[Records excerpted from a collection]
↓↓↓
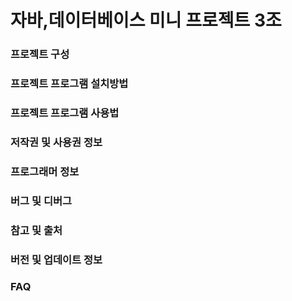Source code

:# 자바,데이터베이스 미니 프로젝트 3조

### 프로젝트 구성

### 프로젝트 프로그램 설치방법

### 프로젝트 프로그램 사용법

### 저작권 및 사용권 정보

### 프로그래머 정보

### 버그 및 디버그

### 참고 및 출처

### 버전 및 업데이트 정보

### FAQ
↑↑↑
↓↓↓
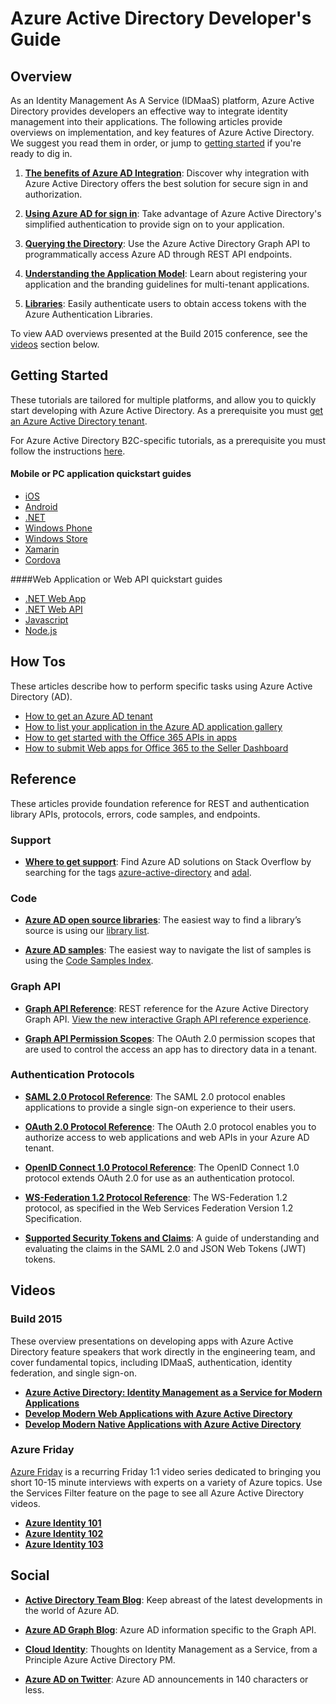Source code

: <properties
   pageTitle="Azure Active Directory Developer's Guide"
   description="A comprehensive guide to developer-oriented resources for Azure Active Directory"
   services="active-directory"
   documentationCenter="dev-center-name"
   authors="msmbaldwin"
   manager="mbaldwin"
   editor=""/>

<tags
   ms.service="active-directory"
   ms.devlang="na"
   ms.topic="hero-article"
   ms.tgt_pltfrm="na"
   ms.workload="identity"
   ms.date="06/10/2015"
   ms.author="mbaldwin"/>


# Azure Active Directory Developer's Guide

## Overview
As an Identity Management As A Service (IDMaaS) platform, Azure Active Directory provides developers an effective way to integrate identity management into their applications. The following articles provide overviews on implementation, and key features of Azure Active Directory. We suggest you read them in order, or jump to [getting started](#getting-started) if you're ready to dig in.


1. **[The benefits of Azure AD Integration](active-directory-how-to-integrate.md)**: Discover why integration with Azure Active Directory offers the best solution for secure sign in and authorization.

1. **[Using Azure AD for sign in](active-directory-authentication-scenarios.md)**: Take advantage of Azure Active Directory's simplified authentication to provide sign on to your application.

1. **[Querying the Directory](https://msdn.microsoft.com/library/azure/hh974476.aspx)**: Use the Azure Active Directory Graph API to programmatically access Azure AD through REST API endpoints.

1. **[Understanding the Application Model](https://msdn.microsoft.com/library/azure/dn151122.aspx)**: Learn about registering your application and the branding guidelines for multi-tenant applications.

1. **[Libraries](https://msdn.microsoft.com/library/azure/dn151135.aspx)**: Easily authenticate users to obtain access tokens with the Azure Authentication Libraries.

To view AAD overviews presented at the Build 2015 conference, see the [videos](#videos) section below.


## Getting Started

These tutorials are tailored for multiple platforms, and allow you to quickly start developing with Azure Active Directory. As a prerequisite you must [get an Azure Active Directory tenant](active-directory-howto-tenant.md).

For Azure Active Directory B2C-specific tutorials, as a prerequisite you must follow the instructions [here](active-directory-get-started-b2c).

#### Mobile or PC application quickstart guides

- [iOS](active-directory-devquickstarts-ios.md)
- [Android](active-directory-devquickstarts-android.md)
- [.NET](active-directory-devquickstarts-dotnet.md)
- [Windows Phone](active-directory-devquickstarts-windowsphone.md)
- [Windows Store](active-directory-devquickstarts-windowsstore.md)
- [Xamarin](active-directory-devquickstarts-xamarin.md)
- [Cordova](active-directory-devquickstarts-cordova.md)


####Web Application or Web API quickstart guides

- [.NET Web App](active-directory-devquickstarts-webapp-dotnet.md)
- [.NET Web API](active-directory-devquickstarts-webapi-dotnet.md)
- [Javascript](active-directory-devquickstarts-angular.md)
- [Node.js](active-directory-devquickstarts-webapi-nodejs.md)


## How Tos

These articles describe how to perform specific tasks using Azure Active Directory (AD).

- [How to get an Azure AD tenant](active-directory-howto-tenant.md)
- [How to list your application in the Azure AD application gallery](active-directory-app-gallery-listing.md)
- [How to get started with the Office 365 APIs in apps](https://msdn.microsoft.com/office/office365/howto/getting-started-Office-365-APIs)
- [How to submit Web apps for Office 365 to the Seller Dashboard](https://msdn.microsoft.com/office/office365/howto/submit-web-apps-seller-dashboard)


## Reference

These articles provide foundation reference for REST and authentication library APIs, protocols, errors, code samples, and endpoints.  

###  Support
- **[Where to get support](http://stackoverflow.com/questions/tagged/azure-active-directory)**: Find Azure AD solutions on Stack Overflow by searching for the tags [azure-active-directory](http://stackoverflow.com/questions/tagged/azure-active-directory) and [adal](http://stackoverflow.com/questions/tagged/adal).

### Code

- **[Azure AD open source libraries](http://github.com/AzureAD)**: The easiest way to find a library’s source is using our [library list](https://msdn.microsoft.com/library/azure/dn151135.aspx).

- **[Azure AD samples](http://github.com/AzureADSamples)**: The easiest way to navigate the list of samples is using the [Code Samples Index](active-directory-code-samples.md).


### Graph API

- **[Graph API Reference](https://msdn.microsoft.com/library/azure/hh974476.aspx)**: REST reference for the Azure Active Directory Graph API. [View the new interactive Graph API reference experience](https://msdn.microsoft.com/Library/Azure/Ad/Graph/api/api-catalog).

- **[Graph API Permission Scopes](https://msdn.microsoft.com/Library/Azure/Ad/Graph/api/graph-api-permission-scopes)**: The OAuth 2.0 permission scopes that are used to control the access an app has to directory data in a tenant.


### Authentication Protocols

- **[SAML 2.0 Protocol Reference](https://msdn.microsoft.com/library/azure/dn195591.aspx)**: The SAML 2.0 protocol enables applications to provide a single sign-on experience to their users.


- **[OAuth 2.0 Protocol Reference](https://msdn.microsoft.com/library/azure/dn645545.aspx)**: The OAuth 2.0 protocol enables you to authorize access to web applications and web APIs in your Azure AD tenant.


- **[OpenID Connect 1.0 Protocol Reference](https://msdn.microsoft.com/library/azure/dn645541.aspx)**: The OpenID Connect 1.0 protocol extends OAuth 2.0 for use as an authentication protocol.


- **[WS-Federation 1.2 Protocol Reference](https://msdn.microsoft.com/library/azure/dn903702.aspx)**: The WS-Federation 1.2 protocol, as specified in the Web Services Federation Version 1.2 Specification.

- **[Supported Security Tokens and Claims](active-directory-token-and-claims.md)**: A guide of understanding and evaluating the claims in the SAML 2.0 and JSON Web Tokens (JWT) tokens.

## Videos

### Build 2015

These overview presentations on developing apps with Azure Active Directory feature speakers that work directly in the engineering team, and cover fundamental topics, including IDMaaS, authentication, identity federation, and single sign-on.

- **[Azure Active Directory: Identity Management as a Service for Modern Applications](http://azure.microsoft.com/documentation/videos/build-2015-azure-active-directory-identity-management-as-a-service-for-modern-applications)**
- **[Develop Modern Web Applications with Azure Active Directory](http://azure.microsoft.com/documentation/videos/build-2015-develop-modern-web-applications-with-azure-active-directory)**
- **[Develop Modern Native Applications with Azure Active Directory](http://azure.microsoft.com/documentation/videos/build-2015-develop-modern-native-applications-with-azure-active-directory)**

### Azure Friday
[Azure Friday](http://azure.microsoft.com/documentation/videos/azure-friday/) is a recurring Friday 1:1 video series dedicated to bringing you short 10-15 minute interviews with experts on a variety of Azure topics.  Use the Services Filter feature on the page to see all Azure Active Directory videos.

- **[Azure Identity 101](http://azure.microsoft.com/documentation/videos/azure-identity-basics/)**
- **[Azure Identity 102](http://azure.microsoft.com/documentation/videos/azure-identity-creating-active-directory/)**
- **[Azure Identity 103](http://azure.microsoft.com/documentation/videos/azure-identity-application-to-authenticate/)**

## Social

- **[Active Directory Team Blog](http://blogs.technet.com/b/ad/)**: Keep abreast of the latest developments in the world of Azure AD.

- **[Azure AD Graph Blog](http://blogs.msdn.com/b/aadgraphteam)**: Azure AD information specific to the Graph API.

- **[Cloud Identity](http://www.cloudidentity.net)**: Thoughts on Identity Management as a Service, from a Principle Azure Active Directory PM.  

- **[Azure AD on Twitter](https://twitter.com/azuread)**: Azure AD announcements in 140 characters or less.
↑↑↑
↓↓↓
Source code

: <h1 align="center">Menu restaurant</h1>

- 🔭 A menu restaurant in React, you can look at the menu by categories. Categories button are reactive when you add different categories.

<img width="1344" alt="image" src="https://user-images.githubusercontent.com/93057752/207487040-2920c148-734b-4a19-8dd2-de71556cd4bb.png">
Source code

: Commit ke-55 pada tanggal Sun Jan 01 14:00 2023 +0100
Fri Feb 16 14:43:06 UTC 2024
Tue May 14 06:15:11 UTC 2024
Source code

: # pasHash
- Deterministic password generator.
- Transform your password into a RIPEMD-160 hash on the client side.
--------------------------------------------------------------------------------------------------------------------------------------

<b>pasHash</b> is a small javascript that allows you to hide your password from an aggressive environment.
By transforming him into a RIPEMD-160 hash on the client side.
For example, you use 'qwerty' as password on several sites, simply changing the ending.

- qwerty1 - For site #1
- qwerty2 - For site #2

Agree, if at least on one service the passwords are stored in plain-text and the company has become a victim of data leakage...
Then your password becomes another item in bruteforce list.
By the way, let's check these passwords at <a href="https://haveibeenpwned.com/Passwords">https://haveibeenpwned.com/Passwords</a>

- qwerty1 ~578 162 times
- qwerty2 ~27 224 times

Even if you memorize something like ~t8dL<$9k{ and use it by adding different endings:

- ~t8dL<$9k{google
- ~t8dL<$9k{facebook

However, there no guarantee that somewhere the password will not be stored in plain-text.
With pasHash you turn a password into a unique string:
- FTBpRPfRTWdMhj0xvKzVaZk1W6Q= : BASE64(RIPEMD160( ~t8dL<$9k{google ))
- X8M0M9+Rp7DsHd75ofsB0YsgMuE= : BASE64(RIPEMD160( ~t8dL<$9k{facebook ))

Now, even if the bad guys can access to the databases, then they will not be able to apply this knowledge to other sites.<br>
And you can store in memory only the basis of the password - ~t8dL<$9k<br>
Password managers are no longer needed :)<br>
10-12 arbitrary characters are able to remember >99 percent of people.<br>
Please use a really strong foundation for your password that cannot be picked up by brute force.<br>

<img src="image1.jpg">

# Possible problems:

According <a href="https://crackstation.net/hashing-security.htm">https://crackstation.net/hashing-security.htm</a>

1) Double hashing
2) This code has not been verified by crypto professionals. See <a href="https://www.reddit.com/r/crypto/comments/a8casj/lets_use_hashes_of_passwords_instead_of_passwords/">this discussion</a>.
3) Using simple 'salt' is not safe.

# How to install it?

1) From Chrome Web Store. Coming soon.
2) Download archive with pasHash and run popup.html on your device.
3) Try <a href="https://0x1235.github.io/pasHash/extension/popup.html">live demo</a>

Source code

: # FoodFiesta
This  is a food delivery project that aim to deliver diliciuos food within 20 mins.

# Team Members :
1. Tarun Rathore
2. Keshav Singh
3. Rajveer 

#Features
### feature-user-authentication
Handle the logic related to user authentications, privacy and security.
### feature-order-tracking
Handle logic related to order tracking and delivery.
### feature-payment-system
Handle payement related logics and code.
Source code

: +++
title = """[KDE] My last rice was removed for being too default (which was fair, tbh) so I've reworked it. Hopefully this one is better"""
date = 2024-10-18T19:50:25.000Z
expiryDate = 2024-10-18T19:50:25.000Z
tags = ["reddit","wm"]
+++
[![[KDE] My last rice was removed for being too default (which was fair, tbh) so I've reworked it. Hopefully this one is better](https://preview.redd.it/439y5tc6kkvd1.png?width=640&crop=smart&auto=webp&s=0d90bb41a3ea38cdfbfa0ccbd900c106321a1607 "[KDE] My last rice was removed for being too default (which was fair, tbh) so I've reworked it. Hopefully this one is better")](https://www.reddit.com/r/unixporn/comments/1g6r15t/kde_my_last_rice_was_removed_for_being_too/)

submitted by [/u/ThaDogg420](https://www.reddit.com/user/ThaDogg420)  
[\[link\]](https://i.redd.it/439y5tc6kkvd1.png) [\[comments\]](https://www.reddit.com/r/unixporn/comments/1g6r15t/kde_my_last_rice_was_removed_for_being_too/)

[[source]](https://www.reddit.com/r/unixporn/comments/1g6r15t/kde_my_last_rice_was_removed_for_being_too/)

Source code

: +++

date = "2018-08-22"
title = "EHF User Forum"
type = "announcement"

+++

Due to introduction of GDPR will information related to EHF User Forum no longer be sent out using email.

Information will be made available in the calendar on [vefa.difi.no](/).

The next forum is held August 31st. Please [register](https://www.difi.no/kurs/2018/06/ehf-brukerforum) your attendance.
↑↑↑
Go through the lines above and tally those with the string "Windows". The total is all that is needed.

2